RaGE · October 22, 2017, 9:30am

Ok thanks, this is valuable information.

My problem is the folllowing:
rstadel.freeboxos.fr is the domain name given by my provider. Behind it I have a router (well, to be precise, that’s the “box” over which we guys over here get “home access to the internet”), which i can access over port 443 and https, that is the letsencrypt certificate you have found - I suppose. On this router i have a Pi3, that I would like to access also using https - and that is the connection that is failing, and for which I need a certificate for. The letsencrypt certificate you have spot is the one automatically provided by my internet provider for the router, the one I am trying to create is for accessing my raspberry Pi.
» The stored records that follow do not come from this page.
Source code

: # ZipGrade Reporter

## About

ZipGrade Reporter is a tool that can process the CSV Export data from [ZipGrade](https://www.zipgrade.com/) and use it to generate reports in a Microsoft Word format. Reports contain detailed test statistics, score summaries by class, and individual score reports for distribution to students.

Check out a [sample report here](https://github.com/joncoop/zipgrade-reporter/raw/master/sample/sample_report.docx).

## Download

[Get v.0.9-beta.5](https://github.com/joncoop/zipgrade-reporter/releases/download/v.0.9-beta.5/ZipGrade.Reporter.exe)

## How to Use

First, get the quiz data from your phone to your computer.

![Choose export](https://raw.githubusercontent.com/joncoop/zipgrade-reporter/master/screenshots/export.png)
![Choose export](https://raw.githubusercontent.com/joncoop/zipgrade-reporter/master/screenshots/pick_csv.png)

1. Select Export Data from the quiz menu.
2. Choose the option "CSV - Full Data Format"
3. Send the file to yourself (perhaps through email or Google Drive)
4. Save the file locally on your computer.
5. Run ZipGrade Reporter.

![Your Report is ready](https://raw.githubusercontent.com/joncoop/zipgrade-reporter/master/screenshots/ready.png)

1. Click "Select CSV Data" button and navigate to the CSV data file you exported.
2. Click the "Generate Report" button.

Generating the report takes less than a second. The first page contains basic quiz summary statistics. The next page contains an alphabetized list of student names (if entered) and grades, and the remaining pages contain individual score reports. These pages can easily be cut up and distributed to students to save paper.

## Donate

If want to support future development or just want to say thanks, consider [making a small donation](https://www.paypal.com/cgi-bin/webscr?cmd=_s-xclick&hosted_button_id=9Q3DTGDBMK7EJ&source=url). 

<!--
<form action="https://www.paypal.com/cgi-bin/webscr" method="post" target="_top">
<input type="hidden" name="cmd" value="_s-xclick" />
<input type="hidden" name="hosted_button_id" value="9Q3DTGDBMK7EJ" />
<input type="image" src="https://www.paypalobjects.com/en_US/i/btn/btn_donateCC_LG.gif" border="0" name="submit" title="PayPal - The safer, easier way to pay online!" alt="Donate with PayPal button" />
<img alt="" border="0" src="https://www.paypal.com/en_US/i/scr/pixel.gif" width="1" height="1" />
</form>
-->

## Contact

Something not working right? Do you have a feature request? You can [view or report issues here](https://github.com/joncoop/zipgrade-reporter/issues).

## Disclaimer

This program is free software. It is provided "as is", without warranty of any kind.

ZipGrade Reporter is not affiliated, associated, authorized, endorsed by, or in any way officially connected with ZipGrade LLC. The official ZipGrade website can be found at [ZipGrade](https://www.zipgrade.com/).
I hope I am clear - could also be this does not make sense, since I am quite new in the stuff, but that is what I understood so far.

sahsanu · October 22, 2017, 9:47am

@RaGE, yes, makes sense but to reach your RPi3 from internet you need to configure your freebox to port forward requests to external port 443 to your internal ip and internal port (the one used by RPi3).

If you only want to access your RPi3 internally you could:

1.- Use webroot validation challenge, it uses port 80 so maybe it is easy for you to port forward port 80 from your freebox to your RPi3 (I’ve no idea what are the possible configurations allowed by freebox).

2.- Copy the cert and key already used by your freebox to your RPi3, I don’t know if this is easy nor possible but it could be a pain to do this manually every 60 days.

3.- Use your own self-signed certificate.

4.- You could also use DNS-01 challenge that doesn’t involve requests from Let’s Encrypt to your server, only to the DNS Server but I doubt that you could be able to create TXT records for your sub domain as it is managed by freebox. An alternative is to use your own domain where you are able to modify DNS records (there are cheap ones out there and even free domains) but this option will involve much work.

5.- Sure there are other possibilities.

As I said, If you want to access your RPi3 externally (from internet) then you need to configure your freebox to port forward requests to your RPi3, it could be the best option in your case.

Cheers,
sahsanu

system · November 21, 2017, 9:47am

This topic was automatically closed 30 days after the last reply. New replies are no longer allowed.